= Sapps Still, Georgia =

Unincorporated community in Georgia, U.S.

Sapps Still is an unincorporated community in Coffee County, Georgia, United States.

==History==
Sapps Still was developed as the site of a turpentine still in the early 1900s. A community developed around the turpentine still to provide housing and provisions to support the still workers and their families. The still exploded due to a fire and was replaced by a lumber mill that was built in its place. Ruins and remains of both facilities still stand. The kiln for drying the lumber sawn at the mill remains standing as well having been repurposed as a hay barn after the mill closed in the 1950s.
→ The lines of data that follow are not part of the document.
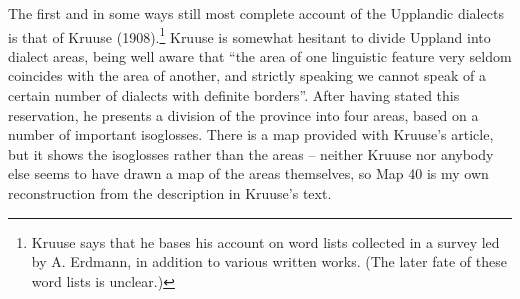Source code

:  The first and in some ways still most complete account of the Upplandic dialects is that of Kruuse (1908).\footnote{ Kruuse says that he bases his account on word lists collected in a survey led by A. Erdmann, in addition to various written works. (The later fate of these word lists is unclear.) } Kruuse is somewhat hesitant to divide Uppland into dialect areas, being well aware that “the area of one linguistic feature very seldom coincides with the area of another, and strictly speaking we cannot speak of a certain number of dialects with definite borders”. After having stated this reservation, he presents a division of the province into four areas, based on a number of important isoglosses. There is a map provided with Kruuse’s article, but it shows the isoglosses rather than the areas – neither Kruuse nor anybody else seems to have drawn a map of the areas themselves, so Map 40 is my own reconstruction from the description in Kruuse’s text. 


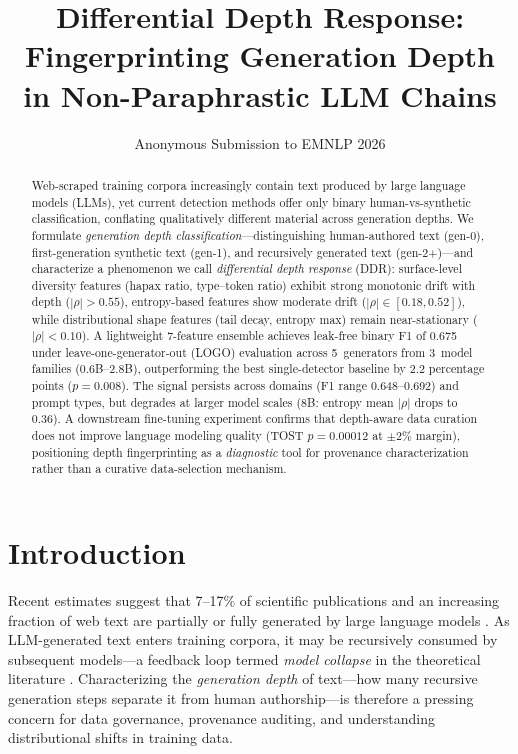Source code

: \documentclass[11pt,a4paper]{article}
\title{Differential Depth Response: Fingerprinting Generation Depth\\in Non-Paraphrastic LLM Chains}
\author{
  Anonymous Submission to EMNLP 2026
}
\date{}
\begin{document}
\maketitle

\begin{abstract}
Web-scraped training corpora increasingly contain text produced by large language models (LLMs), yet current detection methods offer only binary human-vs-synthetic classification, conflating qualitatively different material across generation depths.
We formulate \emph{generation depth classification}---distinguishing human-authored text (gen-0), first-generation synthetic text (gen-1), and recursively generated text (gen-2+)---and characterize a phenomenon we call \emph{differential depth response} (DDR): surface-level diversity features (hapax ratio, type--token ratio) exhibit strong monotonic drift with depth ($|\rho| > 0.55$), entropy-based features show moderate drift ($|\rho| \in [0.18, 0.52]$), while distributional shape features (tail decay, entropy max) remain near-stationary ($|\rho| < 0.10$).
A lightweight 7-feature ensemble achieves leak-free binary F1 of 0.675 under leave-one-generator-out (LOGO) evaluation across 5~generators from 3~model families (0.6B--2.8B), outperforming the best single-detector baseline by 2.2 percentage points ($p = 0.008$).
The signal persists across domains (F1 range 0.648--0.692) and prompt types, but degrades at larger model scales (8B: entropy mean $|\rho|$ drops to 0.36).
A downstream fine-tuning experiment confirms that depth-aware data curation does not improve language modeling quality (TOST $p = 0.00012$ at $\pm 2\%$ margin), positioning depth fingerprinting as a \emph{diagnostic} tool for provenance characterization rather than a curative data-selection mechanism.
\end{abstract}

\section{Introduction}

Recent estimates suggest that 7--17\% of scientific publications and an increasing fraction of web text are partially or fully generated by large language models \cite{liang2024mapping}.
As LLM-generated text enters training corpora, it may be recursively consumed by subsequent models---a feedback loop termed \emph{model collapse} in the theoretical literature \cite{shumailov2024model}.
Characterizing the \emph{generation depth} of text---how many recursive generation steps separate it from human authorship---is therefore a pressing concern for data governance, provenance auditing, and understanding distributional shifts in training data.
\end{document}
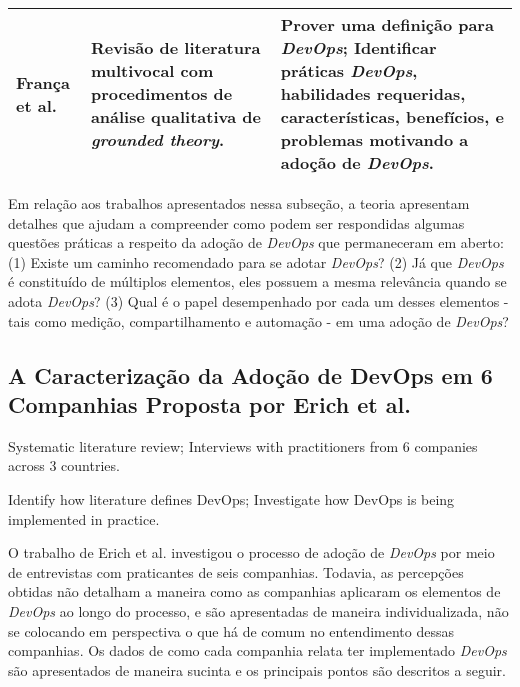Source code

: \begin{table}[hb!]
\begin{tabular}{|p{3cm}|p{6cm}|p{6cm}|}
\hline

\textbf{Fran\c{c}a et al.~\cite{characterizing_devops}}

& Revisão de literatura multivocal com procedimentos de análise qualitativa de
{\it grounded theory}.

& Prover uma definição para {\it DevOps}; \newline \newline
Identificar práticas {\it DevOps}, habilidades requeridas, características,
benefícios, e problemas motivando a adoção de {\it DevOps}. \\

\hline

\end{tabular}
\end{table}

Em relação aos trabalhos apresentados nessa subseção, a teoria apresentam detalhes que ajudam a
compreender como podem ser respondidas algumas questões práticas a
respeito da adoção de {\it DevOps} que permaneceram em aberto: (1) Existe um caminho
recomendado para se adotar \textit{DevOps}? (2) Já que \textit{DevOps} é
constituído de múltiplos elementos, eles possuem a mesma relevância quando se
adota \textit{DevOps}? (3) Qual é o papel desempenhado por cada um desses
elementos - tais como medição, compartilhamento e automação - em uma adoção de
\textit{DevOps}?

\subsection{A Caracterização da Adoção de DevOps em 6 Companhias Proposta por Erich et al. \cite{qualitative_devops_journalsw_17}}\label{secao_adocao_6_companhias}

Systematic literature review;
Interviews with practitioners from 6 companies across 3 countries.

Identify how literature defines DevOps;
Investigate how DevOps is being implemented in practice.

O trabalho de Erich et al. \cite{qualitative_devops_journalsw_17} investigou
o processo de adoção de \textit{DevOps} por meio de entrevistas com praticantes
de seis companhias. Todavia, as percepções obtidas não detalham a maneira como
as companhias aplicaram os elementos de \textit{DevOps} ao longo do processo,
e são apresentadas de maneira individualizada, não se colocando em perspectiva
o que há de comum no entendimento dessas companhias. Os dados de como cada
companhia relata ter implementado \textit{DevOps} são apresentados de maneira
sucinta e os principais pontos são descritos a seguir.

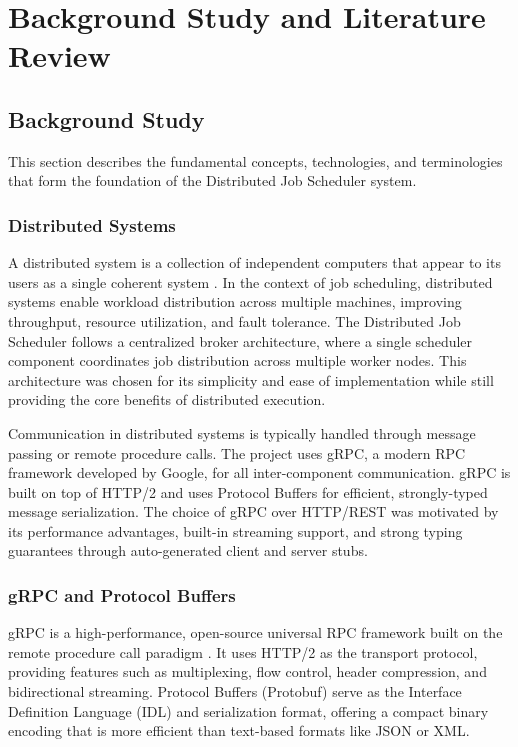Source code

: \chapter{Background Study and Literature Review}

\section{Background Study}

This section describes the fundamental concepts, technologies, and terminologies that form the foundation of the Distributed Job Scheduler system.

\subsection{Distributed Systems}

A distributed system is a collection of independent computers that appear to its users as a single coherent system \cite{vansteen2017distributed}. In the context of job scheduling, distributed systems enable workload distribution across multiple machines, improving throughput, resource utilization, and fault tolerance. The Distributed Job Scheduler follows a centralized broker architecture, where a single scheduler component coordinates job distribution across multiple worker nodes. This architecture was chosen for its simplicity and ease of implementation while still providing the core benefits of distributed execution.

Communication in distributed systems is typically handled through message passing or remote procedure calls. The project uses gRPC, a modern RPC framework developed by Google, for all inter-component communication. gRPC is built on top of HTTP/2 and uses Protocol Buffers for efficient, strongly-typed message serialization. The choice of gRPC over HTTP/REST was motivated by its performance advantages, built-in streaming support, and strong typing guarantees through auto-generated client and server stubs.

\subsection{gRPC and Protocol Buffers}

gRPC is a high-performance, open-source universal RPC framework built on the remote procedure call paradigm \cite{grpcdocs}. It uses HTTP/2 as the transport protocol, providing features such as multiplexing, flow control, header compression, and bidirectional streaming. Protocol Buffers (Protobuf) serve as the Interface Definition Language (IDL) and serialization format, offering a compact binary encoding that is more efficient than text-based formats like JSON or XML.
A rail spur [1] that passed through Sapps Still connected the barge and steamboat wharf on the Ocmulgee River at Relee, five miles to the north, with the county seat of Douglas, and from there to other rail lines. The rail spur was used to transport naval stores from the turpentine still and later, lumber from the lumber mill. The Relee-to-Sapps-Still line closed in 1950, and the Sapps-Still-to-Douglas line closed in 1958.

==Geography==
Sapps Still is located at 31°42'58"N 82°56'15"W (31.7160206, -82.9373684). The highest elevation is 322'. Sapps Still sits at the junction of Sapps Still Road (Coffee County unimproved road #498)[4] and US Highway 441. Sapps Still is 131 miles driving distance NW of Jacksonville, Florida; 180 miles driving distance SE of Atlanta, Georgia; and 98 miles driving distance SE of Macon, Georgia. An abandoned telephone long-distance microwave relay tower stands approximately one-half mile south of Sapps Still on the east side of US Highway 441, and is often cited as a landmark.